Writer Quiara Alegría Hudes, who “product of a Jewish father and Puerto Rican mother,” grew up in Philadelphia, says that she writes “about the Latinos of North Philadelphia. That is the Great American Story that I have to tell.” She attended Yale University and Brown University. Hudes originally studied music and credits it with providing her with the structure and appreciation for the cadence of speech in her plays, musicals, and screenplays. Among other plays, Hudes wrote the book for the musical In the Heights (2008), which was a finalist for a Pulitzer Prize and which won a Tony Award for Best Musical, as well as other honors.
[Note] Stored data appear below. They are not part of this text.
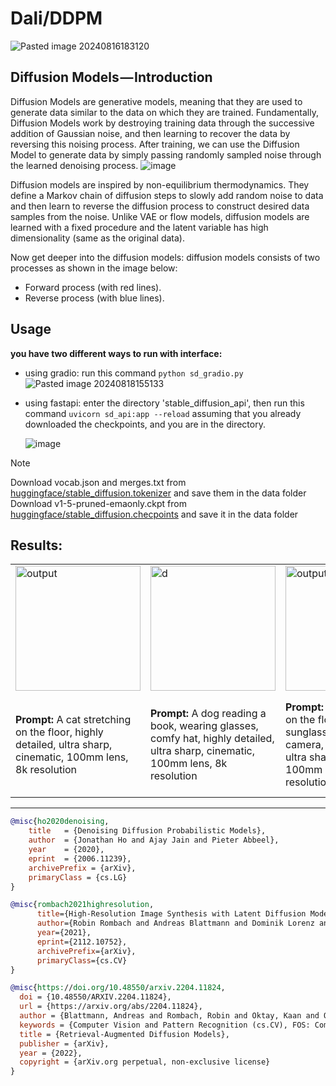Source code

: # Dali/DDPM



![Pasted image 20240816183120](https://github.com/user-attachments/assets/3d9a8ff5-be7d-4c28-ba42-ec89fe2aa031)

## Diffusion Models — Introduction
Diffusion Models are generative models, meaning that they are used to generate data similar to the data on which they are trained. Fundamentally, Diffusion Models work by destroying training data through the successive addition of Gaussian noise, and then learning to recover the data by reversing this noising process. After training, we can use the Diffusion Model to generate data by simply passing randomly sampled noise through the learned denoising process.
![image](https://github.com/user-attachments/assets/9d18359f-dea3-49ec-82de-6a4a15770b39)

Diffusion models are inspired by non-equilibrium thermodynamics. They define a Markov chain of diffusion steps to slowly add random noise to data and then learn to reverse the diffusion process to construct desired data samples from the noise. Unlike VAE or flow models, diffusion models are learned with a fixed procedure and the latent variable has high dimensionality (same as the original data).

Now get deeper into the diffusion models:
diffusion models consists of two processes as shown in the image below:

- Forward process (with red lines).
- Reverse process (with blue lines).


## Usage
**you have two different ways to run with interface:**
- using gradio: run this command `python sd_gradio.py`
  ![Pasted image 20240818155133](https://github.com/user-attachments/assets/41036af9-98cd-4476-9435-74d196c32c35)
- using fastapi: enter the directory 'stable_diffusion_api', then run this command `uvicorn sd_api:app --reload` assuming that you already downloaded the checkpoints, and you are in the directory.

  ![image](https://github.com/user-attachments/assets/bfc61af1-16ce-494e-83cf-70cedee11175)




> [!NOTE]
> Download vocab.json and merges.txt from [huggingface/stable_diffusion.tokenizer](https://huggingface.co/runwayml/stable-diffusion-v1-5/tree/main/tokenizer) and save them in the data folder
> Download v1-5-pruned-emaonly.ckpt from [huggingface/stable_diffusion.checpoints](https://huggingface.co/runwayml/stable-diffusion-v1-5/tree/main) and save it in the data folder





## Results:

<table>
  <tr>
    <td><img src="https://github.com/user-attachments/assets/83f8d84f-754c-49cb-ab33-73eaa66805d3" alt="output" width="200"/></td>
    <td><img src="https://github.com/user-attachments/assets/90104a77-db5b-4031-b91d-d4d89b78b764" alt="d" width="200"/></td>
    <td><img src="https://github.com/user-attachments/assets/24478566-b22e-41be-adcc-e77cd3d9dff9" alt="output_image" width="200"/></td>
    <td><img src="https://github.com/user-attachments/assets/26c059b3-7437-41ab-8307-3a7e4a3793f2" alt="s" width="200"/></td>
    <td><img src="https://github.com/user-attachments/assets/4cba0dfe-38c3-40c1-890d-f83559c49132" alt="test" width="200"/></td>
  </tr>
  <tr>
    <td><b>Prompt:</b> A cat stretching on the floor, highly detailed, ultra sharp, cinematic, 100mm lens, 8k resolution</td>
    <td><b>Prompt:</b> A dog reading a book, wearing glasses, comfy hat, highly detailed, ultra sharp, cinematic, 100mm lens, 8k resolution</td>
    <td><b>Prompt:</b> A dog stretching on the floor wearing sunglasses, looking to the camera, highly detailed, ultra sharp, cinematic, 100mm lens, 8k resolution</td>
    <td><b>Prompt:</b> An astronaut on the moon, highly detailed, ultra sharp, cinematic, 100mm lens, 8k resolution</td>
    <td><b>Prompt:</b> A black dog sitting between a bush and a pair of green pants standing up with nobody inside them, highly detailed, ultra sharp, cinematic, 100mm lens, 8k resolution</td>
  </tr>
</table>



---
```BibTex
@misc{ho2020denoising,
    title   = {Denoising Diffusion Probabilistic Models},
    author  = {Jonathan Ho and Ajay Jain and Pieter Abbeel},
    year    = {2020},
    eprint  = {2006.11239},
    archivePrefix = {arXiv},
    primaryClass = {cs.LG}
}

@misc{rombach2021highresolution,
      title={High-Resolution Image Synthesis with Latent Diffusion Models}, 
      author={Robin Rombach and Andreas Blattmann and Dominik Lorenz and Patrick Esser and Björn Ommer},
      year={2021},
      eprint={2112.10752},
      archivePrefix={arXiv},
      primaryClass={cs.CV}
}

@misc{https://doi.org/10.48550/arxiv.2204.11824,
  doi = {10.48550/ARXIV.2204.11824},
  url = {https://arxiv.org/abs/2204.11824},
  author = {Blattmann, Andreas and Rombach, Robin and Oktay, Kaan and Ommer, Björn},
  keywords = {Computer Vision and Pattern Recognition (cs.CV), FOS: Computer and information sciences, FOS: Computer and information sciences},
  title = {Retrieval-Augmented Diffusion Models},
  publisher = {arXiv},
  year = {2022},  
  copyright = {arXiv.org perpetual, non-exclusive license}
}
```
Poet, essayist, translator, and editor Martín Espada has been called “the Latino poet of his generation” and “the Pablo Neruda of North American authors.” Espada was born and raised in Brooklyn, NYC.  A former tenant lawyer, Espada is now a professor of English Literature at the University of Massachusetts in Amherst. Espada, who has received numerous awards and fellowships, has published 17 books. His poetry collection The Republic of Poetry (2006) received the Paterson Award for Sustained Literary Achievement and was a finalist for the Pulitzer Prize. Another collection, Imagine the Angels of Bread (1996), won an American Book Award and was a finalist for the National Book Critics Circle Award. He is also author of the recent The Lover of a Subversive Is Also a Subversive: Essays and Commentaries (2010).